In one of his recent New Yorker pieces, John McPhee discussed revision. Often, he said, he goes to the dictionary to look up definitions of the words he knows but thinks might not be the best choice. He relies on the dictionary, not the thesaurus, which he calls a "mere rest stop in the search for the mot juste." On his recommendation, I've started going to the dictionary when I have a word that is correct but perhaps not sterling.
Recently I led a workshop for scientists about how to get more writing done, and one woman shared her strategy. She creates her first draft as a PowerPoint presentation and uses that as an outline. Anyone who is comfortable with PowerPoint will see how her strategy is a great way to trick yourself into writing. You think about your article—or book—as a series of slides, come up with the right titles for each, list the main points you want to make, and then shuffle them to get the right order and flow. Your slides become cue cards to guide you in writing the full document.
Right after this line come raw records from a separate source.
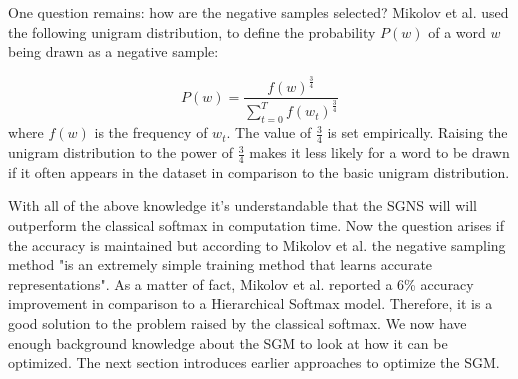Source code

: One question remains: how are the negative samples selected? Mikolov et al. \citep{mikolov2} used the following unigram distribution, to define the probability $P(w)$ of a word $w$ being drawn as a negative sample:

\begin{equation} \label{eq:unigram}
P(w)=\frac{f(w)^{\frac{3}{4}}}{\sum_{t=0}^{T} f(w_t)^{\frac{3}{4}}}
\end{equation}
where $f(w)$ is the frequency of $w_t$. The value of $\frac{3}{4}$ is set empirically. Raising the unigram distribution to the power of $\frac{3}{4}$ makes it less likely for a word to be drawn if it often appears in the dataset in comparison to the basic unigram distribution.

With all of the above knowledge it's understandable that the SGNS will  will outperform the classical softmax in computation time. Now the question arises if the accuracy is maintained but according to Mikolov et al. \citep{mikolov2} the negative sampling method "is an extremely simple training method that learns accurate representations". As a matter of fact, Mikolov et al. \citep{mikolov2} reported a 6\% accuracy improvement in comparison to a Hierarchical Softmax model. Therefore, it is a good solution to the problem raised by the classical softmax.
We now have enough background knowledge about the SGM to look at how it can be optimized. The next section introduces earlier approaches to optimize the SGM.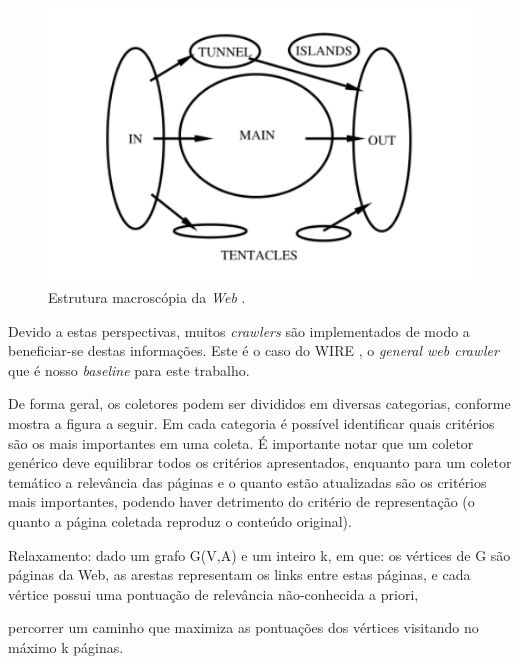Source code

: \documentclass[a4paper,12pt,titlepage]{article}
\begin{document}
\begin{figure}[H]
     \centering
     \includegraphics[scale=0.5]{figures/macroscopic-structure-web.png}
     \caption{Estrutura macroscópia da \textit{Web} \cite{broder}.}
     \label{bsp}
\end{figure}

Devido a estas perspectivas, muitos \textit{crawlers} são implementados de modo a beneficiar-se destas informações. Este é o caso do WIRE \cite{carlos}, o \textit{general web crawler} que é nosso \textit{baseline} para este trabalho. 

De forma geral, os coletores podem ser divididos em diversas categorias, conforme mostra a figura a seguir. Em cada categoria é possível identificar quais critérios são os mais importantes em uma coleta. É importante notar que um coletor genérico deve equilibrar todos os critérios apresentados, enquanto para um coletor temático a relevância das páginas e o quanto estão atualizadas são os critérios mais importantes, podendo haver detrimento do critério de representação (o quanto a página coletada reproduz o conteúdo original). 

Relaxamento: dado um grafo G(V,A) e um inteiro k, em que: 
os vértices de G são páginas da Web, 
as arestas representam os links entre estas páginas, e
cada vértice possui uma pontuação de relevância não-conhecida a priori,

percorrer um caminho que maximiza as pontuações dos vértices visitando no máximo k páginas. \\ 
\end{document}
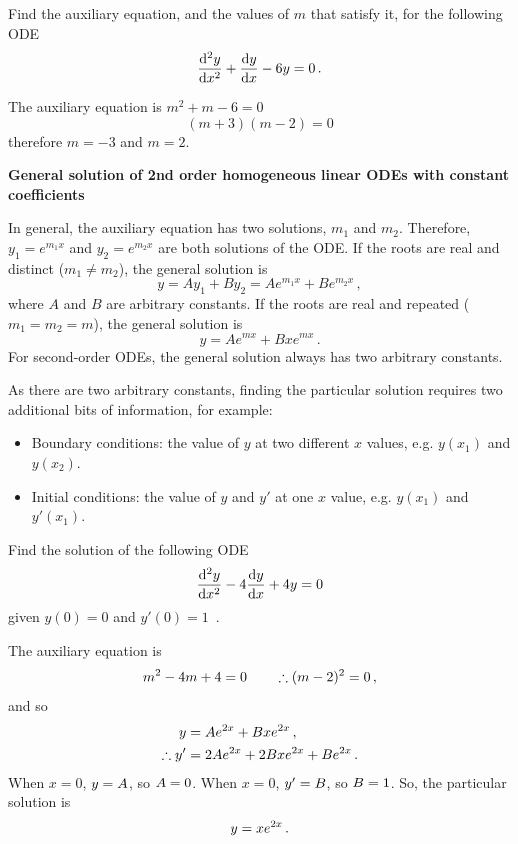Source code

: \goodbreak
\begin{example}[DIY]
\label{ex:661}

Find the auxiliary equation, and the values of $m$ that satisfy it, for the following ODE
\[
\frac{{\rm d} ^2y}{{\rm d} x^2}+\frac{{\rm d} y}{{\rm d} x}-6y=0 \, .
\]

\end{example}
\begin{blanksol}

The auxiliary equation is $ {m}^{2}+m-6=0$
\[
(m+3)(m-2)=0
\]
therefore $m=-3$ and $m=2$.
\vspace{8mm}
\end{blanksol}

\textbf{General solution of 2nd order homogeneous linear ODEs with constant coefficients}

In general, the auxiliary equation has two solutions, ${m}_{1}$ and ${m}_{2}$. Therefore, ${y}_{1}={e}^{{m}_{1}x}$ and ${y}_{2}={e}^{{m}_{2}x}$ are both solutions of the ODE. If the roots are real and distinct (${m}_{1}\neq {m}_{2}$), the general solution is
\[
y=A{y}_{1}+B{y}_{2}=A{e}^{{m}_{1}x}+B{e}^{{m}_{2}x} \, ,
\]
where $A$ and $B$ are arbitrary constants. If the roots are real and repeated (${m}_{1}={m}_{2}=m$), the general solution is
\[
y=A{e}^{mx}+B{xe}^{mx} \, .
\]
For second-order ODEs, the general solution always has two arbitrary constants.

As there are two arbitrary constants, finding the particular solution requires two additional bits of information, for example:
\begin{itemize}
\item Boundary conditions: the value of $y$ at two different $x$ values, e.g. $y(x_1)$ and $y(x_2)$.
\item Initial conditions: the value of $y$ and $y'$ at one $x$ value, e.g. $y(x_1)$ and $y'(x_1)$.
\end{itemize}


\goodbreak
\begin{example}[Lecture]
\label{ex:662}
Find the solution of the following ODE
\[
\frac{{\rm d} ^2y}{{\rm d} x^2}-4\frac{{\rm d} y}{{\rm d} x}+4y=0
\]
given $y(0)=0$ and $y'(0)=1$\, .
\end{example}
\begin{solution}
The auxiliary equation is
\[
m^2-4m+4=0\qquad\therefore(m-2)^2=0\, ,
\]
and so
\begin{align*}
y&=Ae^{2x}+Bxe^{2x}\, ,\\
\therefore y'&=2Ae^{2x}+2Bxe^{2x}+Be^{2x}\, .
\end{align*}
When $x=0$, $y=A$, so $A=0$. When $x=0$, $y'=B$, so $B=1$. So, the particular solution is
\[
y=xe^{2x} \, .
\]
\end{solution}

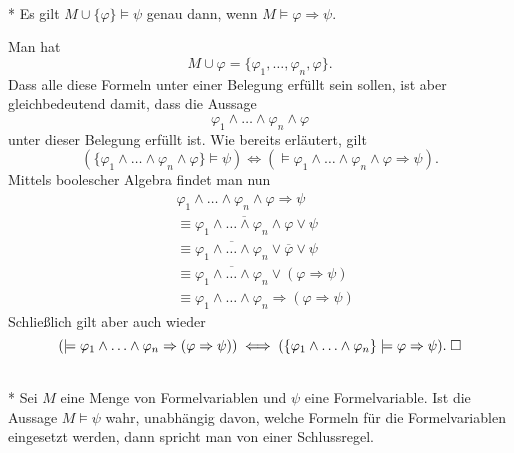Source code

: \begin{Satz}[Deduktionstheorem]\mbox{}\\*
Es gilt $M\cup\{\varphi\}\models\psi$ genau dann, wenn
$M\models\varphi\Rightarrow\psi$.
\end{Satz}
 Man hat
\begin{equation}
M\cup\varphi = \{\varphi_1,\ldots,\varphi_n,\varphi\}.
\end{equation}
Dass alle diese Formeln unter einer Belegung erfüllt sein sollen,
ist aber gleichbedeutend damit, dass die Aussage%
\begin{equation}
\varphi_1\land\ldots\land\varphi_n\land\varphi
\end{equation}
unter dieser Belegung erfüllt ist. Wie bereits erläutert, gilt%
\begin{equation}
(\{\varphi_1\land\ldots\land\varphi_n\land\varphi\}\models\psi)
\iff (\models \varphi_1\land\ldots\land\varphi_n\land\varphi\Rightarrow\psi).
\end{equation}
Mittels boolescher Algebra findet man nun
\begin{align}
& \varphi_1\land\ldots\land\varphi_n\land\varphi\Rightarrow\psi\\
& \equiv \overline{\varphi_1\land\ldots\land\varphi_n\land\varphi}\lor\psi\\
& \equiv \overline{\varphi_1\land\ldots\land\varphi_n}\lor\overline\varphi\lor\psi\\
& \equiv \overline{\varphi_1\land\ldots\land\varphi_n}\lor(\varphi\Rightarrow\psi)\\
& \equiv \varphi_1\land\ldots\land\varphi_n\Rightarrow (\varphi\Rightarrow\psi)
\end{align}
Schließlich gilt aber auch wieder
\begin{equation}
(\models \varphi_1\land\ldots\land\varphi_n\Rightarrow(\varphi\Rightarrow\psi))
\iff (\{\varphi_1\land\ldots\land\varphi_n\}\models\varphi\Rightarrow\psi).\;\Box
\end{equation}

\newpage
\begin{Definition}[Schlussregel]\mbox{}\\*
Sei $M$ eine Menge von Formelvariablen und $\psi$ eine Formelvariable.
Ist die Aussage $M\models\psi$ wahr, unabhängig davon, welche
Formeln für die Formelvariablen eingesetzt werden, dann spricht man
von einer Schlussregel.
\end{Definition}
It's taken me a long time to feel secure enough to admit to such simple and obvious practices. And it's taken me an equally long time to write sentences that don't use puffed-up syntax and thesaurus-unearthed words to attempt to cover up my many flaws. Grammarians can chastise me for my faulty education, lax attitude, and insufficient attention to the complexities of language, and they will probably do so in sentences that give me a headache.
And while they're at it, here's something else to hit me with: If readers haven't already figured it out, I love Strunk and White. Mostly I love impish Mr. White. I love the way he pops up, especially at the beginning and the end of The Elements of Style, to soften and enliven—with his cute pointers and his funny examples—the rules of his teacher, Commandant Will Strunk. I reread the little book frequently, because it always delights me and it never hurts to be reminded. I often decide to break their rules, and I'm OK with that. I bet White would be as well. (And, while I'm at it, I also love George Orwell's essay, "Politics and the English Language." So there.)
In the meantime, I'll keep looking for tricks to steal and then pass along to my fellow linguistically untutored writers so we can all try make our sentences better.